At Green Barn Farms, the native soil is alkaline with an eight to nine pH level, according to Jensen. The growers bring in compost and organic materials to lighten up the soil and make it slightly more acidic in the six to seven pH range.

Though many growers will use special prepackaged soils made specifically to grow cannabis, Jensen’s farm grows organic cannabis on a smaller scale.

“We want to grow it as naturally as possible—more like an organic farm product than an industrial grade product,” he said. Once the pH levels are appropriate for growing cannabis, “we’re ready to put the plants in the ground at that point.”

“From that point forward, we’re on a pretty rigorous feeding schedule.”

The farm, which opened in 2014, composts teas to feed the soil and uses organic pellets from Be-1 Organics as a base to enhance composting. Then they water them weekly or even daily in the hottest parts of the summer.

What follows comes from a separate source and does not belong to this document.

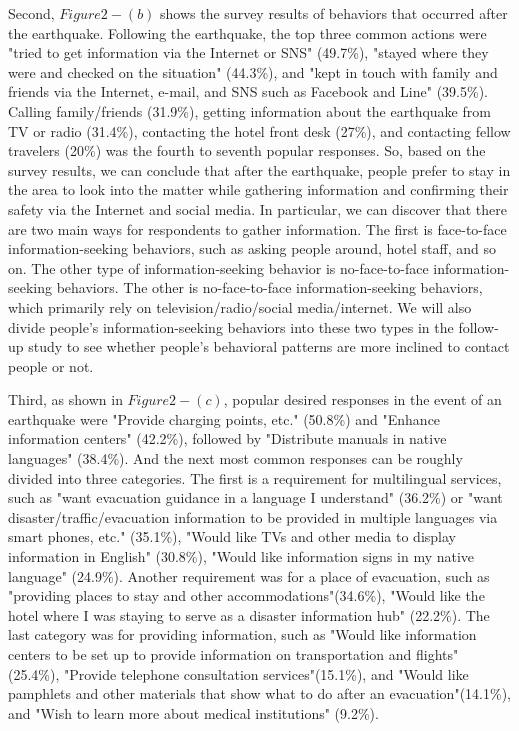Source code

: Second, $Figure 2 - (b)$ shows the survey results of behaviors that occurred after the earthquake. Following the earthquake, the top three common actions were "tried to get information via the Internet or SNS" (49.7\%), "stayed where they were and checked on the situation" (44.3\%), and "kept in touch with family and friends via the Internet, e-mail, and SNS such as Facebook and Line" (39.5\%). Calling family/friends (31.9\%), getting information about the earthquake from TV or radio (31.4\%), contacting the hotel front desk (27\%), and contacting fellow travelers (20\%) was the fourth to seventh popular responses. So, based on the survey results, we can conclude that after the earthquake, people prefer to stay in the area to look into the matter while gathering information and confirming their safety via the Internet and social media. In particular, we can discover that there are two main ways for respondents to gather information. The first is face-to-face information-seeking behaviors, such as asking people around, hotel staff, and so on. The other type of information-seeking behavior is no-face-to-face information-seeking behaviors. The other is no-face-to-face information-seeking behaviors, which primarily rely on television/radio/social media/internet. We will also divide people's information-seeking behaviors into these two types in the follow-up study to see whether people's behavioral patterns are more inclined to contact people or not.

Third, as shown in $Figure 2 - (c)$, popular desired responses in the event of an earthquake were "Provide charging points, etc." (50.8\%) and "Enhance information centers" (42.2\%), followed by "Distribute manuals in native languages" (38.4\%). And the next most common responses can be roughly divided into three categories. The first is a requirement for multilingual services, such as "want evacuation guidance in a language I understand" (36.2\%) or "want disaster/traffic/evacuation information to be provided in multiple languages via smart phones, etc." (35.1\%), "Would like TVs and other media to display information in English" (30.8\%), "Would like information signs in my native language" (24.9\%). Another requirement was for a place of evacuation, such as "providing places to stay and other accommodations"(34.6\%), "Would like the hotel where I was staying to serve as a disaster information hub" (22.2\%). The last category was for providing information, such as "Would like information centers to be set up to provide information on transportation and flights" (25.4\%), "Provide telephone consultation services"(15.1\%), and "Would like pamphlets and other materials that show what to do after an evacuation"(14.1\%), and "Wish to learn more about medical institutions" (9.2\%).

Drainage is key for cannabis in addition to compost and aeration, said Jensen.

“They don’t like their feet sopping wet.”

Growing cannabis takes more than healthy soils alone. Similar to a rose plant, cannabis is susceptible to a variety of mite species, aphids, and caterpillars, said Jensen. His farm combats the pests using ladybugs, yellow jackets, and baldfaced hornets to keep the plants clean.

“You should attract those as much as you can,” said Jensen, particularly if you want to avoid pesticides.

“If you’re spraying any kind of pesticides on there, you're not going to be able to get that off your cannabis,” he said. The plant cannot be washed the way a tomato or apple could.

The other option for growing is taking it indoors, which is a different process altogether.

Growing outdoors helps keep the soil nutrient rich, according to Spring Pot, a company based in California that sells fabric potting. The organic materials, earthworms, insects, and water allow the plant to absorb nutrients easily.

For indoor growing, Spring Pot recommends using nutrient-rich potting soil from a local nursery, or otherwise making your own. Keeping track of the pH, humidity, and nutrition levels indoors is also important.

“Any excessive amount of fluid retention may motivate yeast development, which usually could result in devastating damage,” according to Spring Pot’s recommendations. They recommend that indoor growers use vermiculite, peat moss, or perlite.